A platform lift can support you with getting into, out of and between levels of your home. Other options may include hand rails or ramps. Depending on your situation, Whaikaha - Ministry of Disabled People may be able to help with funding for these modifications.

What is a platform lift?

A platform lift has a flat surface, or platform, to hold people or objects. The lift moves the platform up and down from the ground level. The lift is made of galvanised steel and is designed for outdoor use.

A platform lift can be used where there is not enough space or the ground is too steep for a ramp.

The lift must have a permanent concrete pad as a base and a separate power supply. It needs regular maintenance to operate safely.


A low-rise platform lift.
Example of a low-rise platform lift. (Photo by Brisbane City Council, used under a Creative Commons license.)

Is a platform lift the best option for you?

For the entrance to your home to work the best it can for you, think about how you get around, what your disability needs are and what your home is like.

Here are some questions to consider:

  • Which entrance do you usually use at your home?
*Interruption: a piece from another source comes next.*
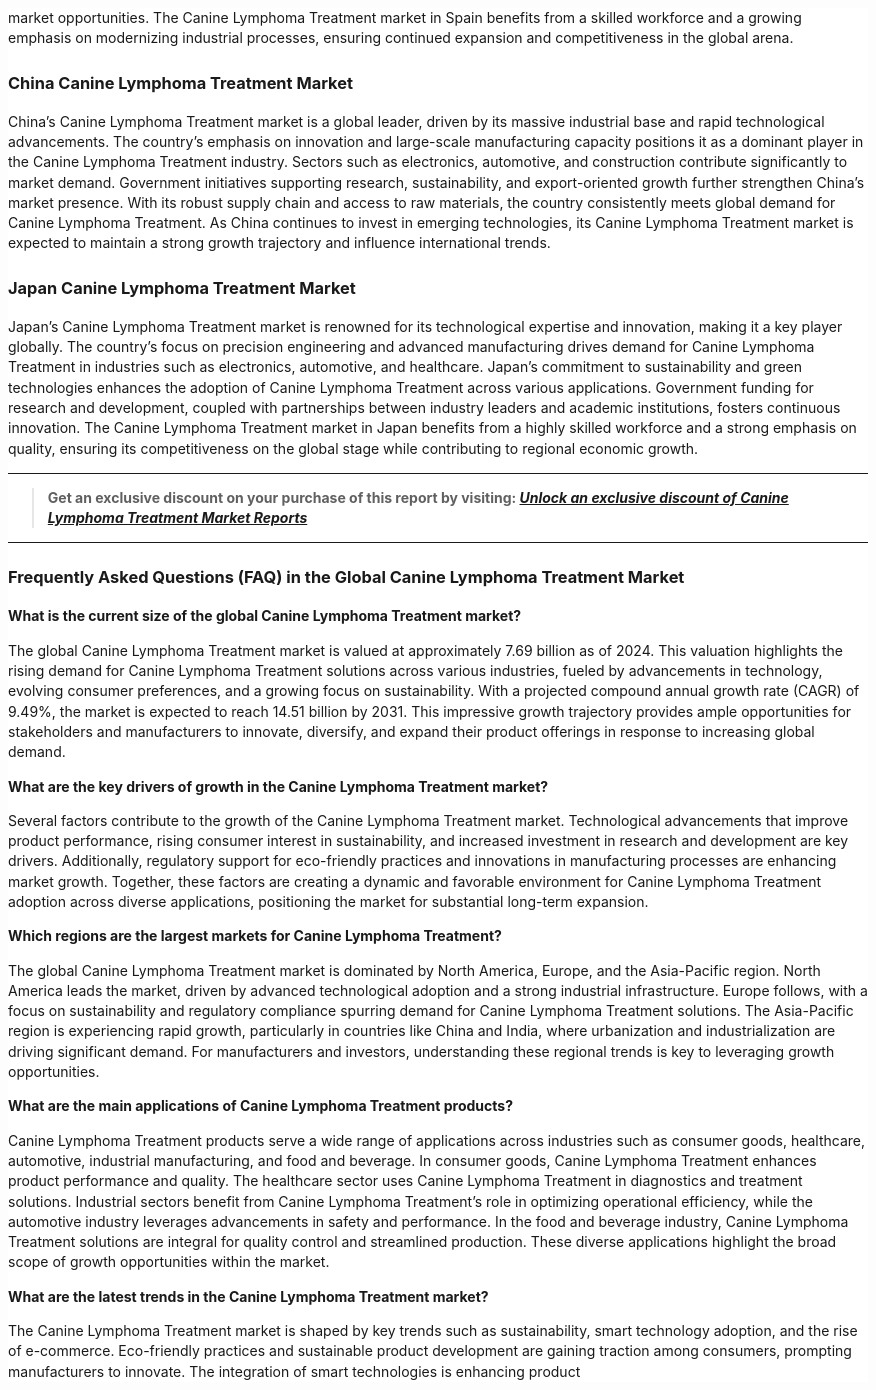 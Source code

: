market opportunities. The Canine Lymphoma Treatment market in Spain benefits from a skilled workforce and a growing emphasis on modernizing industrial processes, ensuring continued expansion and competitiveness in the global arena.</p><h3>China Canine Lymphoma Treatment Market</h3><p>China&rsquo;s Canine Lymphoma Treatment market is a global leader, driven by its massive industrial base and rapid technological advancements. The country&rsquo;s emphasis on innovation and large-scale manufacturing capacity positions it as a dominant player in the Canine Lymphoma Treatment industry. Sectors such as electronics, automotive, and construction contribute significantly to market demand. Government initiatives supporting research, sustainability, and export-oriented growth further strengthen China&rsquo;s market presence. With its robust supply chain and access to raw materials, the country consistently meets global demand for Canine Lymphoma Treatment. As China continues to invest in emerging technologies, its Canine Lymphoma Treatment market is expected to maintain a strong growth trajectory and influence international trends.</p><h3>Japan Canine Lymphoma Treatment Market</h3><p>Japan&rsquo;s Canine Lymphoma Treatment market is renowned for its technological expertise and innovation, making it a key player globally. The country&rsquo;s focus on precision engineering and advanced manufacturing drives demand for Canine Lymphoma Treatment in industries such as electronics, automotive, and healthcare. Japan&rsquo;s commitment to sustainability and green technologies enhances the adoption of Canine Lymphoma Treatment across various applications. Government funding for research and development, coupled with partnerships between industry leaders and academic institutions, fosters continuous innovation. The Canine Lymphoma Treatment market in Japan benefits from a highly skilled workforce and a strong emphasis on quality, ensuring its competitiveness on the global stage while contributing to regional economic growth.</p><hr /><blockquote><p><strong>Get an exclusive discount on your purchase of this report by visiting: <em><a href="://marketresearchpulse.com/ask-for-discount/68212?utm_source=Github&amp;utm_medium=025">Unlock an exclusive discount of Canine Lymphoma Treatment Market Reports</a></em>&nbsp;</strong></p></blockquote><hr /><h3>Frequently Asked Questions (FAQ) in the Global Canine Lymphoma Treatment Market</h3><p><strong>What is the current size of the global Canine Lymphoma Treatment market?</strong></p><p>The global Canine Lymphoma Treatment market is valued at approximately 7.69 billion as of 2024. This valuation highlights the rising demand for Canine Lymphoma Treatment solutions across various industries, fueled by advancements in technology, evolving consumer preferences, and a growing focus on sustainability. With a projected compound annual growth rate (CAGR) of 9.49%, the market is expected to reach 14.51 billion by 2031. This impressive growth trajectory provides ample opportunities for stakeholders and manufacturers to innovate, diversify, and expand their product offerings in response to increasing global demand.</p><p><strong>What are the key drivers of growth in the Canine Lymphoma Treatment market?</strong></p><p>Several factors contribute to the growth of the Canine Lymphoma Treatment market. Technological advancements that improve product performance, rising consumer interest in sustainability, and increased investment in research and development are key drivers. Additionally, regulatory support for eco-friendly practices and innovations in manufacturing processes are enhancing market growth. Together, these factors are creating a dynamic and favorable environment for Canine Lymphoma Treatment adoption across diverse applications, positioning the market for substantial long-term expansion.</p><p><strong>Which regions are the largest markets for Canine Lymphoma Treatment?</strong></p><p>The global Canine Lymphoma Treatment market is dominated by North America, Europe, and the Asia-Pacific region. North America leads the market, driven by advanced technological adoption and a strong industrial infrastructure. Europe follows, with a focus on sustainability and regulatory compliance spurring demand for Canine Lymphoma Treatment solutions. The Asia-Pacific region is experiencing rapid growth, particularly in countries like China and India, where urbanization and industrialization are driving significant demand. For manufacturers and investors, understanding these regional trends is key to leveraging growth opportunities.</p><p><strong>What are the main applications of Canine Lymphoma Treatment products?</strong></p><p>Canine Lymphoma Treatment products serve a wide range of applications across industries such as consumer goods, healthcare, automotive, industrial manufacturing, and food and beverage. In consumer goods, Canine Lymphoma Treatment enhances product performance and quality. The healthcare sector uses Canine Lymphoma Treatment in diagnostics and treatment solutions. Industrial sectors benefit from Canine Lymphoma Treatment&rsquo;s role in optimizing operational efficiency, while the automotive industry leverages advancements in safety and performance. In the food and beverage industry, Canine Lymphoma Treatment solutions are integral for quality control and streamlined production. These diverse applications highlight the broad scope of growth opportunities within the market.</p><p><strong>What are the latest trends in the Canine Lymphoma Treatment market?</strong></p><p>The Canine Lymphoma Treatment market is shaped by key trends such as sustainability, smart technology adoption, and the rise of e-commerce. Eco-friendly practices and sustainable product development are gaining traction among consumers, prompting manufacturers to innovate. The integration of smart technologies is enhancing product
Is this the easiest or most practical way to get in and out of your home? Are you able to get to that entrance easily from the most reasonable place to park your car?
  • Does the design of the entrance or the slope of the land make it difficult to install a ramp?
  • Is there enough space to install a lift?
  • Will other people need to use the existing steps to get in and out of your home?
  • Will you be operating or travelling on the platform lift by yourself or will you need someone else on the lift to assist you?
  • Will you be using a manual or power wheelchair on the platform lift? (The weight of a wheelchair will help determine what type of lift you need.)
  • How long do you think you might be living in your present home – will you be there for at least two years?

What to look for when choosing a platform lift

  • Platform size: Does someone else need to travel on the lift with you?
  • Lifting capacity: The lift's carrying weight limit is important, especially if you use a power wheelchair, which is heavier than a manual wheelchair.
  • Placement of operating controls. 
  • If a remote control or call station (to 'call' the lift from the bottom or top position) is needed.

Sometimes modifying your home may not be the best or only option for you. For example, if modifying your home is not an option, you may be able to find another home that suits your needs better.

Getting a platform lift

Contact a Whaikaha - Ministry of Disabled People Equipment and Modification Service (EMS) qualified housing assessor to help you work out what type of platform lift best for you. They will help you work out the most cost-effective option for your needs and if you can get funding support from the Ministry.

Your doctor can refer you to an EMS qualified housing assessor or you can refer yourself through local hospital community health services. 

You may also choose to organise and pay for the platform lift yourself.

Repairs and maintenance

Platform lifts need regular maintenance and cleaning to keep them slip-resistant and in good working order.

Low-rise platform lifts (up to 1.5 metres high) are available on long-term loan from the Whaikaha - Ministry of Disabled People. You must return the lift when it is no longer needed. The Ministry covers the costs of all repairs, maintenance and installation or removal of any borrowed low-rise platform lift.

This work is completed by the Ministry's equipment providers:

  • Accessable (for people living in Auckland or Northland)
  • Enable New Zealand (for people living in the rest of New Zealand).

The home-owner is responsible for all costs associated with maintaining a platform lift that is over 1.5 metres high, including any repairs, maintenance, installation, replacement or removal. This type of platform lift is part of the home-owner's property.